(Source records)
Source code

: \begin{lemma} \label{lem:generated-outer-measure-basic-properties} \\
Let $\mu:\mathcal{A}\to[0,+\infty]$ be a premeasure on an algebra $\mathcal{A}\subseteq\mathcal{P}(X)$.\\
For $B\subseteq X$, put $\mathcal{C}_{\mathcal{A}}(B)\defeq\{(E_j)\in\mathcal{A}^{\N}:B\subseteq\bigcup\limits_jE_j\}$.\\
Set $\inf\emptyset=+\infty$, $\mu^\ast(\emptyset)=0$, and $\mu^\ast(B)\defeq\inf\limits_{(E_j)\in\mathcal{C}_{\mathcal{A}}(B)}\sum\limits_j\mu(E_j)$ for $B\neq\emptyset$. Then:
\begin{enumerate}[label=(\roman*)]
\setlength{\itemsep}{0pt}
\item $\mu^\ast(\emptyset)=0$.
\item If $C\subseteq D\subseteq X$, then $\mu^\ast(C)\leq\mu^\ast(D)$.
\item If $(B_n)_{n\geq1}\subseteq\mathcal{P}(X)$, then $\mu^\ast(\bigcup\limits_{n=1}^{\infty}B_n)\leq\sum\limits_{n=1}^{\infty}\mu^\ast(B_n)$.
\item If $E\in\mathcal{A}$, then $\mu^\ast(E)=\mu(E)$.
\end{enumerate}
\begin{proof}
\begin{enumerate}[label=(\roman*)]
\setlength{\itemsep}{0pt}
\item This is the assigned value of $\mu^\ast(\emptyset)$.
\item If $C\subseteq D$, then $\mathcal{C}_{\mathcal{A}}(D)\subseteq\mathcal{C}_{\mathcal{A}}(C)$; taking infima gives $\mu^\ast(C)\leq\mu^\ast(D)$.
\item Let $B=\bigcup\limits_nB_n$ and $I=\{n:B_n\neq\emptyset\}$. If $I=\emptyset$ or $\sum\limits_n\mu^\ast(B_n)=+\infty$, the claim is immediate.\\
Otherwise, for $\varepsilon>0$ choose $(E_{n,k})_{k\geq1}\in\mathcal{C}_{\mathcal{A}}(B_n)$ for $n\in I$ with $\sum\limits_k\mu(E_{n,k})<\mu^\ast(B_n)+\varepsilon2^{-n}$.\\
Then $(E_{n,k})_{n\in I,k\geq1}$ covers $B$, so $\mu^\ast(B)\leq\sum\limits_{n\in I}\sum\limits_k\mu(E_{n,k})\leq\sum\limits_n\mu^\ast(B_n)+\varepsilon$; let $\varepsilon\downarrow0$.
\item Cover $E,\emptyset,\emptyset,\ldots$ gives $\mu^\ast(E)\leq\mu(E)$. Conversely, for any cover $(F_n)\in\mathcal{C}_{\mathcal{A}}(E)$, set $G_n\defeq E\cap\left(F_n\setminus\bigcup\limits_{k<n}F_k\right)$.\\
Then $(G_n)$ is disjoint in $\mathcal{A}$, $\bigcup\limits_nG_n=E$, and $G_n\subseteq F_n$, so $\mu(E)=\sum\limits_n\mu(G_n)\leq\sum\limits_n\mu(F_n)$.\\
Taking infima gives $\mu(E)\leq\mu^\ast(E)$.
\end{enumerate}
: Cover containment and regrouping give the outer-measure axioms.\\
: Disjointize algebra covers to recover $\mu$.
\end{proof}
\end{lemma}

* * *

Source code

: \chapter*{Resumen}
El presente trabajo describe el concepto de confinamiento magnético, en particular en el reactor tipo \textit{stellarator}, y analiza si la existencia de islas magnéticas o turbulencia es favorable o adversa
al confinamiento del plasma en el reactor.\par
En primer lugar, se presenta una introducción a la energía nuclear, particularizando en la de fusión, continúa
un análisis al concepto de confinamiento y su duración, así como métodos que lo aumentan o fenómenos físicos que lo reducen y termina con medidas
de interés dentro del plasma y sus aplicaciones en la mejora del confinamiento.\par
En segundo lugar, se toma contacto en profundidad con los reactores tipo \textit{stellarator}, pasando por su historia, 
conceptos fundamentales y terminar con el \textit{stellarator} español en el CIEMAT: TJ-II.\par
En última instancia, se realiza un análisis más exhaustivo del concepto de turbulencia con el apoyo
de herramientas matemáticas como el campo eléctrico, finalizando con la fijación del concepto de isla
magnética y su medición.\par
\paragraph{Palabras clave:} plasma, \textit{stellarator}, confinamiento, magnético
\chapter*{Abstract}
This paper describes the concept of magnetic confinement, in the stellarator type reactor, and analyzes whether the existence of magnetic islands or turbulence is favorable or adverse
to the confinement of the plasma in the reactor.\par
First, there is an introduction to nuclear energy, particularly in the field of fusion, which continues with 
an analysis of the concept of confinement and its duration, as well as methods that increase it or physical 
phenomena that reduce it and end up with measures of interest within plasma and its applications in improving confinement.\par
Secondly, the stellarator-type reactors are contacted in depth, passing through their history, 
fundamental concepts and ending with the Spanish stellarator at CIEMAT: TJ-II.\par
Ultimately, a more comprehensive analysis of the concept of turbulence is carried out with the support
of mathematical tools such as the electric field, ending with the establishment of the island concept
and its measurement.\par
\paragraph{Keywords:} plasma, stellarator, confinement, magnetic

Your instructions: Beginning at the line with "Ultimately, a more" and stopping after the line with "stellarator, confinement, magnetic", please write out every line of the data above exactly and nothing else.

Exercise result:
Ultimately, a more comprehensive analysis of the concept of turbulence is carried out with the support
of mathematical tools such as the electric field, ending with the establishment of the island concept
and its measurement.\par
\paragraph{Keywords:} plasma, stellarator, confinement, magnetic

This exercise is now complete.